[[ RECORDS open ]]
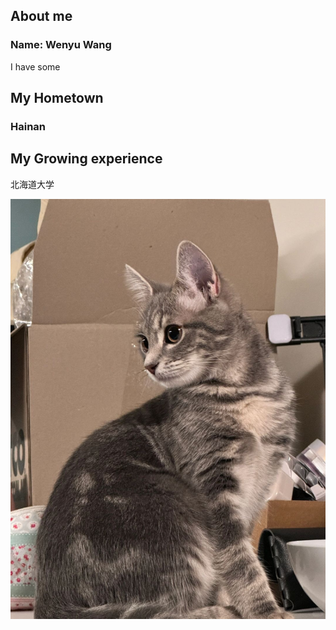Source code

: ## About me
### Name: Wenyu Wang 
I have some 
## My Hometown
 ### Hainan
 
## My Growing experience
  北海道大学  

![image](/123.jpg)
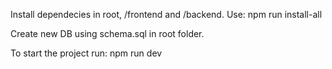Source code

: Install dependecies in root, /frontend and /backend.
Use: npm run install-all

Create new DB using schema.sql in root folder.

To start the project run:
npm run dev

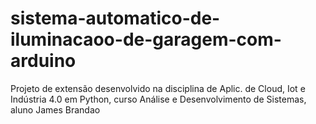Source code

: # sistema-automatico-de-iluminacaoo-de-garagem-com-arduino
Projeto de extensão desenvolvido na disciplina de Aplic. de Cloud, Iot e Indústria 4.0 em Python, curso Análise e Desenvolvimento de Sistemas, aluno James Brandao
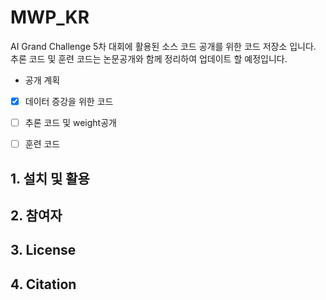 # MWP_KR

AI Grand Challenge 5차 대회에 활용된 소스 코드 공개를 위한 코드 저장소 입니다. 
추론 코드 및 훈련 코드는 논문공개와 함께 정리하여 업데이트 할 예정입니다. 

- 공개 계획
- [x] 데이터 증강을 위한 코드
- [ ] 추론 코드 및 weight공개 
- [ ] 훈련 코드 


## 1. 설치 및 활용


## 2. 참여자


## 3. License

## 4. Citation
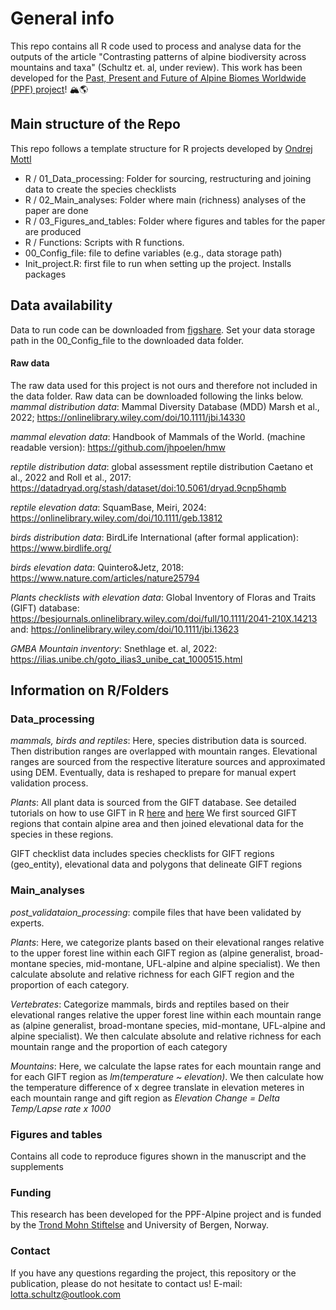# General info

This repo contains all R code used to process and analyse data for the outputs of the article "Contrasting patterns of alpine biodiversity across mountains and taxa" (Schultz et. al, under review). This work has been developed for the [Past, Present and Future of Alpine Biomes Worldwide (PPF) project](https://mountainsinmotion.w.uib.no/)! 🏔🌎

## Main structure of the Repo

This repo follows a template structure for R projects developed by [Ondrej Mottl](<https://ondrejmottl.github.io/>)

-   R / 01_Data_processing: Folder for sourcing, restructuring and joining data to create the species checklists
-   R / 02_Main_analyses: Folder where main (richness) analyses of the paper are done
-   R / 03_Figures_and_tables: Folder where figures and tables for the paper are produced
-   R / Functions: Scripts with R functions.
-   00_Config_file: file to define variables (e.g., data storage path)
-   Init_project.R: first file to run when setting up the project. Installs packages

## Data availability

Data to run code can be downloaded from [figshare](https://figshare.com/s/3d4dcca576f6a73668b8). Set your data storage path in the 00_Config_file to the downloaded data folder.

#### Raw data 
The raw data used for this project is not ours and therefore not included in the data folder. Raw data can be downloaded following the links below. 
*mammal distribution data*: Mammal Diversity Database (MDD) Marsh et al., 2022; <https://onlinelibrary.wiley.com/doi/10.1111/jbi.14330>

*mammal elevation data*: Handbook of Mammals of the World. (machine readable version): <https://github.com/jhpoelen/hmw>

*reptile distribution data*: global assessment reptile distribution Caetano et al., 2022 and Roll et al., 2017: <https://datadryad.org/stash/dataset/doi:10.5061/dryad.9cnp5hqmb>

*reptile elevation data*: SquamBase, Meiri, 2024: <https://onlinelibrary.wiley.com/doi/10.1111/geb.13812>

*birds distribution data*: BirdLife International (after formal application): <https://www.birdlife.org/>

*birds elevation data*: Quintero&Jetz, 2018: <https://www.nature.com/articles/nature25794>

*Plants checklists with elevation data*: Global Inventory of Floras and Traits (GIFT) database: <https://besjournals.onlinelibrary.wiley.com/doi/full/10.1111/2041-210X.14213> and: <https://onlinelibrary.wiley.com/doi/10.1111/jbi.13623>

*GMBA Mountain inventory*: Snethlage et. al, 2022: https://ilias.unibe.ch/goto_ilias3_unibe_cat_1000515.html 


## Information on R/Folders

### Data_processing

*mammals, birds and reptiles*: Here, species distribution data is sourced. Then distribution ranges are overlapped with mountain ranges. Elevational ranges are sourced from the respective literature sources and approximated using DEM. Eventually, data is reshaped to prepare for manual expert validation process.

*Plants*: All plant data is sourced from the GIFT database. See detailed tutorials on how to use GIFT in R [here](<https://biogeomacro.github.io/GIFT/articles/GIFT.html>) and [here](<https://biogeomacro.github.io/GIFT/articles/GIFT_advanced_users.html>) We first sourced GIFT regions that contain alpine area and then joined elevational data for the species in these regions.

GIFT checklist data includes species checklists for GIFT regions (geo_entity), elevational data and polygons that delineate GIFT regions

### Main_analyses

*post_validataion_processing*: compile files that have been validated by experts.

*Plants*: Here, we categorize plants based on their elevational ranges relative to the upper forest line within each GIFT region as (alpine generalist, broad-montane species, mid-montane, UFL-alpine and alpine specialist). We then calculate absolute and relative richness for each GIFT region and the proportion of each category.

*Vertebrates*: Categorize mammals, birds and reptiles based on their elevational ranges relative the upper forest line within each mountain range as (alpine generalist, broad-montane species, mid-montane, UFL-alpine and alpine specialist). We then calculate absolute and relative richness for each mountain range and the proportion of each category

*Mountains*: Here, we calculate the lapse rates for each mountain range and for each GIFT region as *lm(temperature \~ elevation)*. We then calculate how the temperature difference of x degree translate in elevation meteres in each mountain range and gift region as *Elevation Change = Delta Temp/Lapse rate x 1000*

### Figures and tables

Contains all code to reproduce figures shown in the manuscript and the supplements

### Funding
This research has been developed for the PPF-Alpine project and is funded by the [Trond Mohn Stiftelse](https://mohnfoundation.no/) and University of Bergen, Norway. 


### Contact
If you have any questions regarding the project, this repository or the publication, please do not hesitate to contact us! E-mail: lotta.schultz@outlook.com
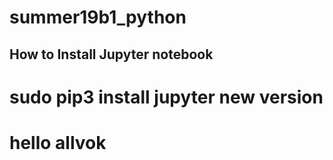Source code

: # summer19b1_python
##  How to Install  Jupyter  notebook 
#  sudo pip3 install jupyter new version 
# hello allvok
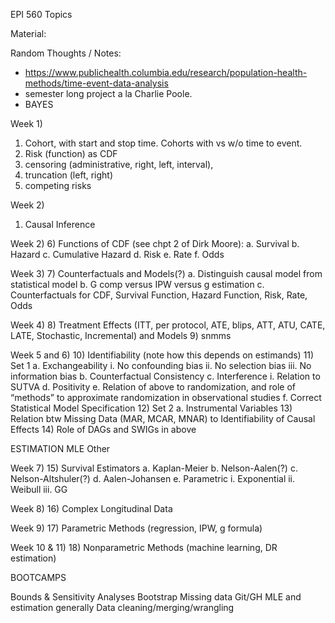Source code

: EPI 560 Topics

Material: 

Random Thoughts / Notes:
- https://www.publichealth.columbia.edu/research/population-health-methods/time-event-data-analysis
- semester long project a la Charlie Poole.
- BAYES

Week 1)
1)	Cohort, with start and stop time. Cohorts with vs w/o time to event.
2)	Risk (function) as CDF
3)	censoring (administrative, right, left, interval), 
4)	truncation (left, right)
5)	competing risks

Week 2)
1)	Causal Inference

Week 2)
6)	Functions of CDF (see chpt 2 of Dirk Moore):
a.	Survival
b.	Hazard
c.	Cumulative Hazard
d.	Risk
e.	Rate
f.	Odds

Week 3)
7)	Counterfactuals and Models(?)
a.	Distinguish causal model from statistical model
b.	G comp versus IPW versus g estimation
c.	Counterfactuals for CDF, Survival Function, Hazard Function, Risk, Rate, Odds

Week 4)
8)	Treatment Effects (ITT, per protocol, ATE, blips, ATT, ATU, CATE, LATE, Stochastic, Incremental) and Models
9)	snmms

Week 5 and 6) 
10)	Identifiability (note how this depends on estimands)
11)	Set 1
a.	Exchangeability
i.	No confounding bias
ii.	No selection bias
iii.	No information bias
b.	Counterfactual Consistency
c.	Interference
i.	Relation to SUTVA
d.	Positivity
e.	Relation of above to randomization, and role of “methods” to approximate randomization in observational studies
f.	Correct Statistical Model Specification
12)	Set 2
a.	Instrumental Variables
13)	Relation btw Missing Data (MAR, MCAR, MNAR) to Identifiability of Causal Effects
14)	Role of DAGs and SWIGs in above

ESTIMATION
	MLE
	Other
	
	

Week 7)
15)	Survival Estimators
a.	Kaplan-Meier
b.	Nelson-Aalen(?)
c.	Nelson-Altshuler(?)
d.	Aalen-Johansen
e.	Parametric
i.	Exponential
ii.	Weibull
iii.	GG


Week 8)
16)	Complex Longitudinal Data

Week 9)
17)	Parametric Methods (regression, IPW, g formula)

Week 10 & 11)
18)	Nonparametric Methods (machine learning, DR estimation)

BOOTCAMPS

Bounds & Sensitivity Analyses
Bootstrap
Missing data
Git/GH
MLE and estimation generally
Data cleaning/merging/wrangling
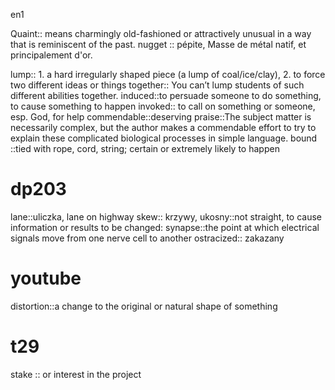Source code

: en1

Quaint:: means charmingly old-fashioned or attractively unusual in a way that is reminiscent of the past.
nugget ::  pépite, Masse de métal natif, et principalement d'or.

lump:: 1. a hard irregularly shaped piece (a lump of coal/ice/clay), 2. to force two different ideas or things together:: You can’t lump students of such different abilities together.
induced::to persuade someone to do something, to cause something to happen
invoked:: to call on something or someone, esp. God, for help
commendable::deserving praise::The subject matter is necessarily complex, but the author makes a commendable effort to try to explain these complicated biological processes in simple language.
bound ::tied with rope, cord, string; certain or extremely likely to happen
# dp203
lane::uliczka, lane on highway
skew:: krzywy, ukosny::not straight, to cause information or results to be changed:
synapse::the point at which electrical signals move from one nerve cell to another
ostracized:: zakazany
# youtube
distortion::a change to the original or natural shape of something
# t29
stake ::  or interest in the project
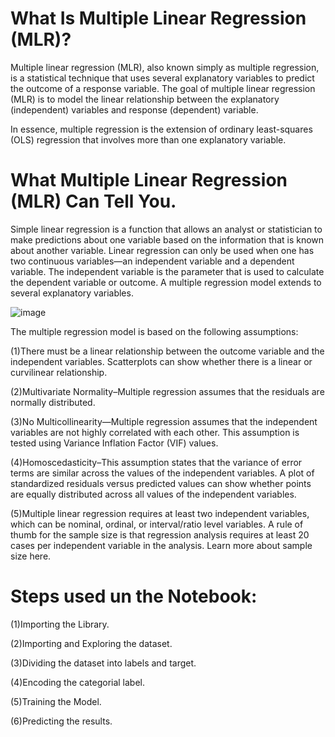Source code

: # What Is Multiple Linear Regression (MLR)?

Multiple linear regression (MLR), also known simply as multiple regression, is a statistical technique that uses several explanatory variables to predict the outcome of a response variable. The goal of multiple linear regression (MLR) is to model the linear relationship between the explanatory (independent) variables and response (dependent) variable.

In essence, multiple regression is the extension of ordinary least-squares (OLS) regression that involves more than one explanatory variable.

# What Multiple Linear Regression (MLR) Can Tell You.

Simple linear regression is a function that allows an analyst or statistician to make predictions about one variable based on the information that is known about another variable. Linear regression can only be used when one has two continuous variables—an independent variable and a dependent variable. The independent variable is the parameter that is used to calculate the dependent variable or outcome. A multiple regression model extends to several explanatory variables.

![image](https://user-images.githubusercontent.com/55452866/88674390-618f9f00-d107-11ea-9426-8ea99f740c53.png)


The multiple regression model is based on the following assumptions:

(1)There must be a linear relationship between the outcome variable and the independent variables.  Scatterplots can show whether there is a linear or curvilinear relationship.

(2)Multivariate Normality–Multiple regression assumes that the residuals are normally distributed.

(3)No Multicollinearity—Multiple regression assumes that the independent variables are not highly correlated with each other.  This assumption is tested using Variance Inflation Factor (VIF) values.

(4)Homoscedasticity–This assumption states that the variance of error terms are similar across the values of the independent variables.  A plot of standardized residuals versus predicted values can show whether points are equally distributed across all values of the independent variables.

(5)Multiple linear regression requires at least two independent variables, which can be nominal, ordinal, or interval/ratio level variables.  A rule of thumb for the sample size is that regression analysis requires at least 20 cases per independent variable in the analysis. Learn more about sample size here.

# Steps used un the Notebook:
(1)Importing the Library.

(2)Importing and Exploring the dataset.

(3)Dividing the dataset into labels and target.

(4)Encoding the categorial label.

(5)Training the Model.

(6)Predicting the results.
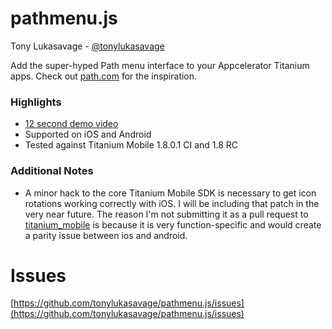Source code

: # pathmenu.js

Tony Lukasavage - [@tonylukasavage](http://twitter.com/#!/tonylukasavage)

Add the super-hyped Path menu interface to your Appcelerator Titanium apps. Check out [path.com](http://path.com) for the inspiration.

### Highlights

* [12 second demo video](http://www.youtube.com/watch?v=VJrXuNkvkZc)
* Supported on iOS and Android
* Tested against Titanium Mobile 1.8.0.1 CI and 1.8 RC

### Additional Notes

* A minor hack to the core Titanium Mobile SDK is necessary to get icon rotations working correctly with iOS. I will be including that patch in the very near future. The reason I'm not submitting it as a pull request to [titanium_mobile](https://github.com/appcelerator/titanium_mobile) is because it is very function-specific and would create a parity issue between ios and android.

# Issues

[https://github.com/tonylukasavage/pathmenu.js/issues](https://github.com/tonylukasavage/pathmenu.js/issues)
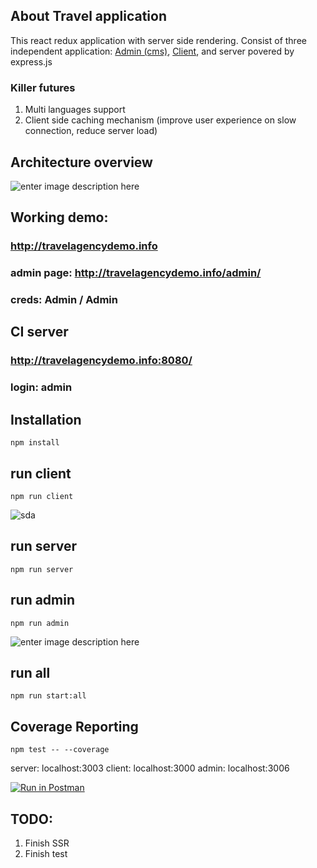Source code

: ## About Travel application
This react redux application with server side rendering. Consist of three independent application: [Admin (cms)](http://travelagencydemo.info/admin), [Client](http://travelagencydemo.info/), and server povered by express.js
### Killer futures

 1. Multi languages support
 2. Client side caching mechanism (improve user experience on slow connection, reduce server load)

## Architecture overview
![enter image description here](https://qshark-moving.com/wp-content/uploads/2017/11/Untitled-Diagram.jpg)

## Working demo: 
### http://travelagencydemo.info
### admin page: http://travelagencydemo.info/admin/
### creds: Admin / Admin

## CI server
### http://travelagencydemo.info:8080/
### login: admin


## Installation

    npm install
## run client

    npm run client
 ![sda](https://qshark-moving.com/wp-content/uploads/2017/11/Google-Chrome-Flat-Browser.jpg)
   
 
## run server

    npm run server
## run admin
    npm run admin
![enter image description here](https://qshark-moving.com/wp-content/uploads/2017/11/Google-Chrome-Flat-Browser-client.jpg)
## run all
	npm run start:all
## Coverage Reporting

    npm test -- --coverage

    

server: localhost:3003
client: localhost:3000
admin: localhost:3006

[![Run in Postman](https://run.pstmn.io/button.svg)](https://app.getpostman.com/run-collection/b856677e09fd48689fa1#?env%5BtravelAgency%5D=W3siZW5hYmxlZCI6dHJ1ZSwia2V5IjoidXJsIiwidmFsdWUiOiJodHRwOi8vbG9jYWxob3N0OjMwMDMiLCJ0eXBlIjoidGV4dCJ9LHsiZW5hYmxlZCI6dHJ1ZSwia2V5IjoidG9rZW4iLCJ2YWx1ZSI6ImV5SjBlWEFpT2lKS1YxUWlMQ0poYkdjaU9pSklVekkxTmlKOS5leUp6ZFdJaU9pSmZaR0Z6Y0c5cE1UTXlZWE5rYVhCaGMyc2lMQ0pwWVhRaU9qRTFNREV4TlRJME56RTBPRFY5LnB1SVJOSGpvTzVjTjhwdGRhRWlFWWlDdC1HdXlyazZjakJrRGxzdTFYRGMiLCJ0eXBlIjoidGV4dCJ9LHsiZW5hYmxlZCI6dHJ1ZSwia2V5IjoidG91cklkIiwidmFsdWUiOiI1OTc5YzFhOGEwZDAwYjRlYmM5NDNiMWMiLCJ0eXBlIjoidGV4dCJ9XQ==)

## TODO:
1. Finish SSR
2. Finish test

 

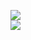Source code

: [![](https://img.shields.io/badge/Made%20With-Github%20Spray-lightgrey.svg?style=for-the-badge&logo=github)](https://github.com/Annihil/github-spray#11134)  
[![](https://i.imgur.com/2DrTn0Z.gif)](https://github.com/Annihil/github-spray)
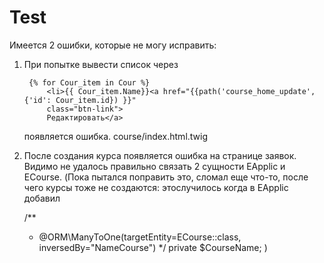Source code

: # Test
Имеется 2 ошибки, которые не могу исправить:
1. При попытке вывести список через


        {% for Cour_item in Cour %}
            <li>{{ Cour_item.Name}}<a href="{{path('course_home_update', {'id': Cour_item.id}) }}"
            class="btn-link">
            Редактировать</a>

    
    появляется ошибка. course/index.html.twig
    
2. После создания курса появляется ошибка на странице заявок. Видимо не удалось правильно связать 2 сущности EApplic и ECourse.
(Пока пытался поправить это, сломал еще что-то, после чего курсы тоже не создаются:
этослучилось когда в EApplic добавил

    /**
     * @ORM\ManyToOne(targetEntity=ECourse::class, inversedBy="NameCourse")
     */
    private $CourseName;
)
[[ RECORDS closed ]]
• **WHAT THE TASK REQUIRES**
Your answer must be the lines from the opening line of the entries through the line holding "Use: npm run install-all", written out exactly and without any picture.

• **FINISHED TASK**
Source code

: ## About me
### Name: Wenyu Wang 
I have some 
## My Hometown
 ### Hainan
 
## My Growing experience
  北海道大学  

![image](/123.jpg)
Source code

: Install dependecies in root, /frontend and /backend.
Use: npm run install-all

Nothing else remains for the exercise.